**WHAT YOU SHOULD DO**
Go through each line of the records below and count those with the word "distillation"; give only the total.

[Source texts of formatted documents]
- Opening Delimiter -

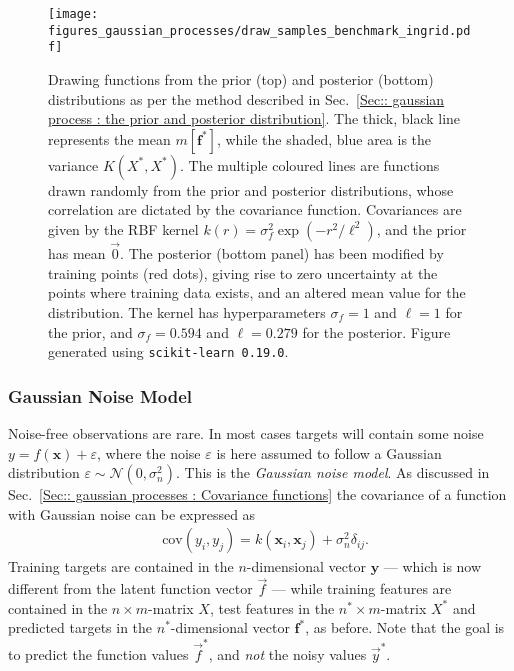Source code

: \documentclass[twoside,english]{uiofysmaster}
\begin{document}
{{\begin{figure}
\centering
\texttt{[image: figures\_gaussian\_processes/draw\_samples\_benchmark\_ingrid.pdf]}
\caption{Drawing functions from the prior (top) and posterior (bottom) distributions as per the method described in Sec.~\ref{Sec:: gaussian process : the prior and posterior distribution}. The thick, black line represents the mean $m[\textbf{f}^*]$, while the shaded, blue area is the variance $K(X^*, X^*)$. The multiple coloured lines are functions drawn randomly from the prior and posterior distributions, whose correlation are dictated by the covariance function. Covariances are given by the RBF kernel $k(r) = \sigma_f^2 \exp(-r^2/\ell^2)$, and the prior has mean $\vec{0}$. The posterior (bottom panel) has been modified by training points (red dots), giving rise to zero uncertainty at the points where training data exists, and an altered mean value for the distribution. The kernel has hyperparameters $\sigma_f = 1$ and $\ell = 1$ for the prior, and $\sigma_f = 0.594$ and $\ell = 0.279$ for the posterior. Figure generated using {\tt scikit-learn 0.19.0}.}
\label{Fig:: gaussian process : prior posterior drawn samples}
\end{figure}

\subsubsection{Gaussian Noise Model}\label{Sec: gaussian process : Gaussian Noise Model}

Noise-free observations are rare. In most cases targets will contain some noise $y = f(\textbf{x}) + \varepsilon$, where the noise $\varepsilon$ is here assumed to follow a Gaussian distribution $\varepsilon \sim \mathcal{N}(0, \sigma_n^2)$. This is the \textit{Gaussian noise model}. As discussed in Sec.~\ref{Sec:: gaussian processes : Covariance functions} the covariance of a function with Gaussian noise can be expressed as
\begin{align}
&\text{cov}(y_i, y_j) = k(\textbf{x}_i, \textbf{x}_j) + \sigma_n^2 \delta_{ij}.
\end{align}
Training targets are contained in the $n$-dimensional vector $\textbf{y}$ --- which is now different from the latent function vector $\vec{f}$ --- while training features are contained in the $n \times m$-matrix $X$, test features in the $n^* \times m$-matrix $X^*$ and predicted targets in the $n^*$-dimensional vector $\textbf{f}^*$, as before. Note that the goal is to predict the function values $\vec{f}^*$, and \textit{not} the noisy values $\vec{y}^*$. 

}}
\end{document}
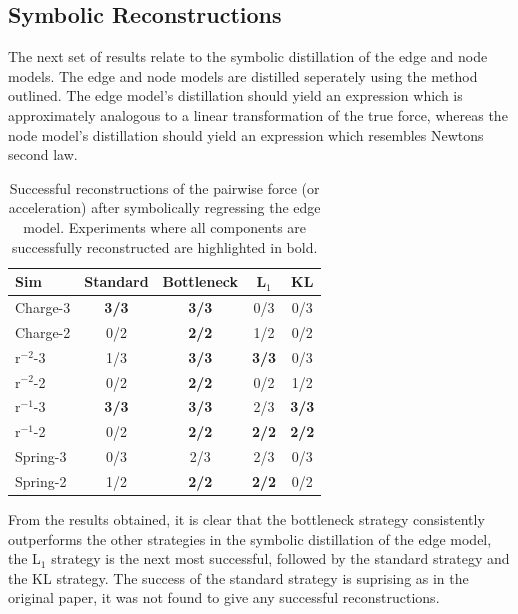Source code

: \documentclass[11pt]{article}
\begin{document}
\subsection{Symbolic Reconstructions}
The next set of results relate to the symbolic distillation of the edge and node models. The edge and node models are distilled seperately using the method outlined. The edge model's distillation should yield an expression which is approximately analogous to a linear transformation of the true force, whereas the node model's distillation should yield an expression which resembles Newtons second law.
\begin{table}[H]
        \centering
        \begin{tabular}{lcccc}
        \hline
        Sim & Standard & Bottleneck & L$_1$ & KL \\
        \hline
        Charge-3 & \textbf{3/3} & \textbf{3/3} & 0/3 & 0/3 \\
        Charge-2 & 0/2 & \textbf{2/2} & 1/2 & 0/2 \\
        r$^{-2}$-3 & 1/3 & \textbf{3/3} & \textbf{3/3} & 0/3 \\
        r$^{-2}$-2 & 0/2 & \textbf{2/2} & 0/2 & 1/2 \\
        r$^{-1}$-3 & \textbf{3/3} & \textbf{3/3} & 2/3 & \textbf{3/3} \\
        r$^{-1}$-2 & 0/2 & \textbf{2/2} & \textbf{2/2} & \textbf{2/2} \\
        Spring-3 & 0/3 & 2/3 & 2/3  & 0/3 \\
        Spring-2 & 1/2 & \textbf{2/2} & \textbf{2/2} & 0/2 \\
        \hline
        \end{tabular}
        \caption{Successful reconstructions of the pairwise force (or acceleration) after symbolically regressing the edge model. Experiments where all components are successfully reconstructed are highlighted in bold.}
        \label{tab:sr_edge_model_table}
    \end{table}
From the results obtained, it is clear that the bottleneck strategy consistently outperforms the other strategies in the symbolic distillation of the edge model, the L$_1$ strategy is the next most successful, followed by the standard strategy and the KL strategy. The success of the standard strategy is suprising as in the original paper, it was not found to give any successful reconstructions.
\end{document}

- Closing Delimiter -

**OUTPUT**
2